• DATASET RECORDS

========================================================================

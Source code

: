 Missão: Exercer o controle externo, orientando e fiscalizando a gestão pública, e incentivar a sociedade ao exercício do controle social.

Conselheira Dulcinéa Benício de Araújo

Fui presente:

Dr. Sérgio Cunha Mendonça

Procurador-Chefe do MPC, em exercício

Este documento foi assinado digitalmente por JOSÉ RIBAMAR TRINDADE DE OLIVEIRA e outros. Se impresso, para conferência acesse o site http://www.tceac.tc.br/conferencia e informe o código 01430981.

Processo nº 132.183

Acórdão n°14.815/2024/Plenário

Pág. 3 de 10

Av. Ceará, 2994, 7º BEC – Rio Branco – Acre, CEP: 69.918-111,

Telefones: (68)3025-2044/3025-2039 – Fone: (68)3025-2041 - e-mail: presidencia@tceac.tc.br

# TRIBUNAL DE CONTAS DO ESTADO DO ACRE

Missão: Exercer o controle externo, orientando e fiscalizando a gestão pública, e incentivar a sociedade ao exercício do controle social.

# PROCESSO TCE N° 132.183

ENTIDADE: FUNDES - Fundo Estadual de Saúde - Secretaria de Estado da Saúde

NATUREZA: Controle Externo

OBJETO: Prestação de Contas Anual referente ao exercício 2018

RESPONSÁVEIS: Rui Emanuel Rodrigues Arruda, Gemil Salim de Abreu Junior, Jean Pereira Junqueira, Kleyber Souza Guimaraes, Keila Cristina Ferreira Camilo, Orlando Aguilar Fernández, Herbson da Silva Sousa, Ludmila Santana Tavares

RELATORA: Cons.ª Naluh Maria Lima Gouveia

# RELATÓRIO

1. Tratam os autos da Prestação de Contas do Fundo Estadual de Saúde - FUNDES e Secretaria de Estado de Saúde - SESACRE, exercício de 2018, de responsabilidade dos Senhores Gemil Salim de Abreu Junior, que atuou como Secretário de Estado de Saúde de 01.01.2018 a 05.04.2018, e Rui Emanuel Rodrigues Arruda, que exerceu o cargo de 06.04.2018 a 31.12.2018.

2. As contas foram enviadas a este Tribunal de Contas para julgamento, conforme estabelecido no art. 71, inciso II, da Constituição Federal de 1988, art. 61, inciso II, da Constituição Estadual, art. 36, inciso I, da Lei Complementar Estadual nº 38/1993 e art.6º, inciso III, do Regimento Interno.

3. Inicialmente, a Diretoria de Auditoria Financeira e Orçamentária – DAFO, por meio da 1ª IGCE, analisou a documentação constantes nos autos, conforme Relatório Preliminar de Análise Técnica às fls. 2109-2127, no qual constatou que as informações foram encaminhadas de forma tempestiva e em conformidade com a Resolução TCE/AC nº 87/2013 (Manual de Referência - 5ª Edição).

========================================================================

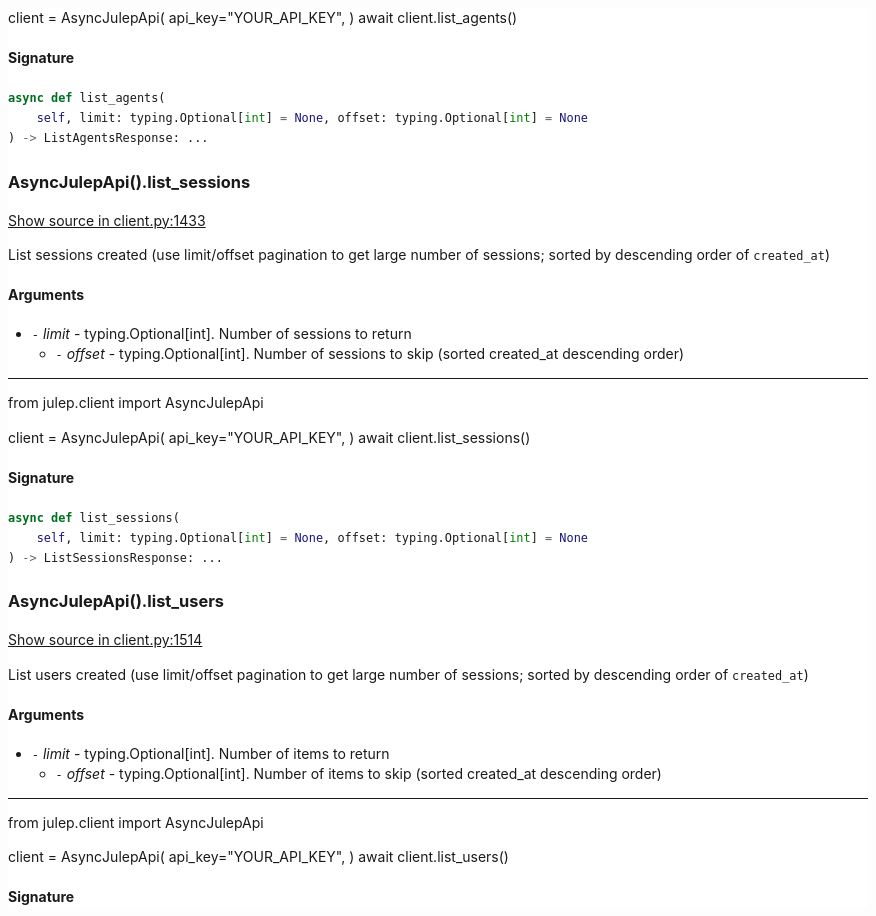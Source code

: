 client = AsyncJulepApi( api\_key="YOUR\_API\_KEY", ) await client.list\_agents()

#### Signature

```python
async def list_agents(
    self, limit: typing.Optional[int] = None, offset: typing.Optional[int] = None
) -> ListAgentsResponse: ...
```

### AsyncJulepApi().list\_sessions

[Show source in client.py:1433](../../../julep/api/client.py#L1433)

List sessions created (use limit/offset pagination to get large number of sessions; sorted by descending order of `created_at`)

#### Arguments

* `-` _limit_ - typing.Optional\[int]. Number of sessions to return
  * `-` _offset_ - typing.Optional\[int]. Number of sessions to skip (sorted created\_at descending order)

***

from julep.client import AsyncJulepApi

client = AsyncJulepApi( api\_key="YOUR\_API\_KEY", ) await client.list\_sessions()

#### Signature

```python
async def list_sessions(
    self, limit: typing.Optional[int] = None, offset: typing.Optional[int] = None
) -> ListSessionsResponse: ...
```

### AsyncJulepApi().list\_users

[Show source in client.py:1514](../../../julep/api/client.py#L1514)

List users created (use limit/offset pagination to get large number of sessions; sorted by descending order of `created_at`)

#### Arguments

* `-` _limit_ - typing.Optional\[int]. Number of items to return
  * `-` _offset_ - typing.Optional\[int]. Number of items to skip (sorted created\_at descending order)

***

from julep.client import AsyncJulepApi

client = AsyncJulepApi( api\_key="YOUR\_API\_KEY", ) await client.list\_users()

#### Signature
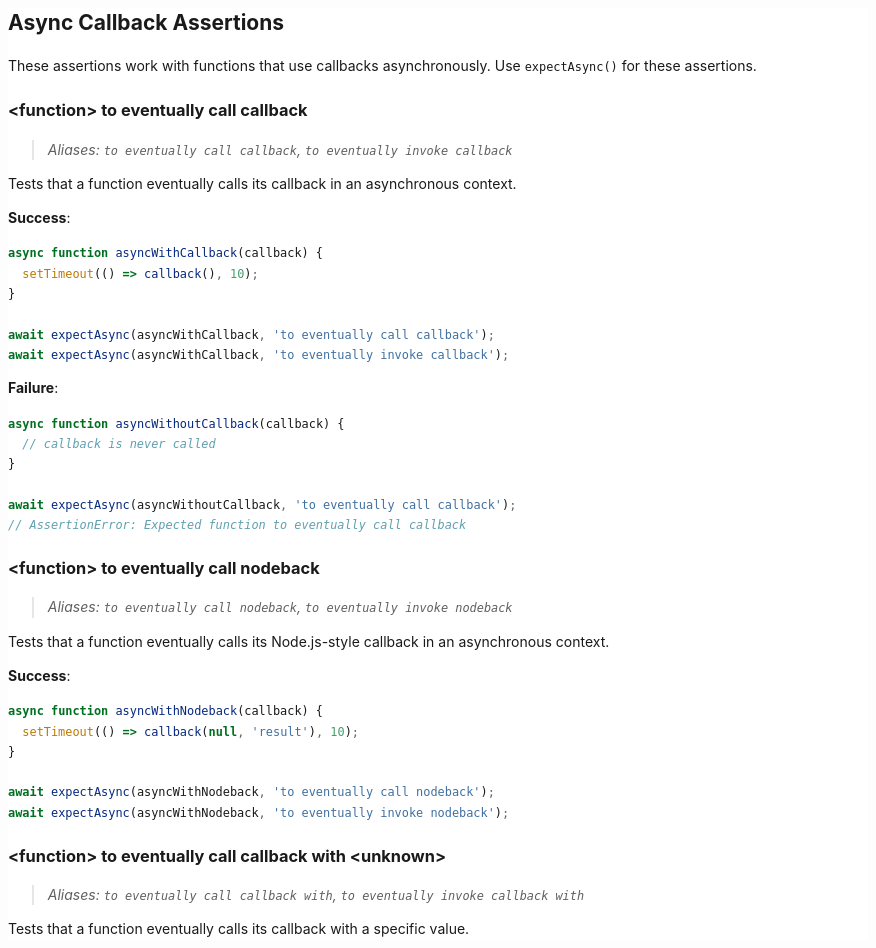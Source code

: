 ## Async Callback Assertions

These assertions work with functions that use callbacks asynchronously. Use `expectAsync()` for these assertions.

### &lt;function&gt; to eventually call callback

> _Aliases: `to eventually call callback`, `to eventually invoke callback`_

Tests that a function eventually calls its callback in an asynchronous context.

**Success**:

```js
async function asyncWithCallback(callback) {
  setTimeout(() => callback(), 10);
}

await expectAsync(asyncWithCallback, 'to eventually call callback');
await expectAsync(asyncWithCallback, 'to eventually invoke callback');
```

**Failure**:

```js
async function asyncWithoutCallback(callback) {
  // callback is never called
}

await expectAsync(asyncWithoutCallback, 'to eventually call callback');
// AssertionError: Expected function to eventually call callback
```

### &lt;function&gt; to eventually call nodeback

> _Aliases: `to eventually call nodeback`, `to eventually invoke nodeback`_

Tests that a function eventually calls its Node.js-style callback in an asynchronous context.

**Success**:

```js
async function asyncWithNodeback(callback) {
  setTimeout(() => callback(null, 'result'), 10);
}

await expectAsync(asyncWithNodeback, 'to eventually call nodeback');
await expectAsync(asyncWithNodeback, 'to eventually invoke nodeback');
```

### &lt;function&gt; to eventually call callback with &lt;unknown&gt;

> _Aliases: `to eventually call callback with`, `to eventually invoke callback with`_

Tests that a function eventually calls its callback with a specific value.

========================================================================

• TASK DESCRIPTION
Go through the listing above and return every line where the word "Arruda" occurs.

• TASK OUTPUT
RESPONSÁVEIS: Rui Emanuel Rodrigues Arruda, Gemil Salim de Abreu Junior, Jean Pereira Junqueira, Kleyber Souza Guimaraes, Keila Cristina Ferreira Camilo, Orlando Aguilar Fernández, Herbson da Silva Sousa, Ludmila Santana Tavares
1. Tratam os autos da Prestação de Contas do Fundo Estadual de Saúde - FUNDES e Secretaria de Estado de Saúde - SESACRE, exercício de 2018, de responsabilidade dos Senhores Gemil Salim de Abreu Junior, que atuou como Secretário de Estado de Saúde de 01.01.2018 a 05.04.2018, e Rui Emanuel Rodrigues Arruda, que exerceu o cargo de 06.04.2018 a 31.12.2018.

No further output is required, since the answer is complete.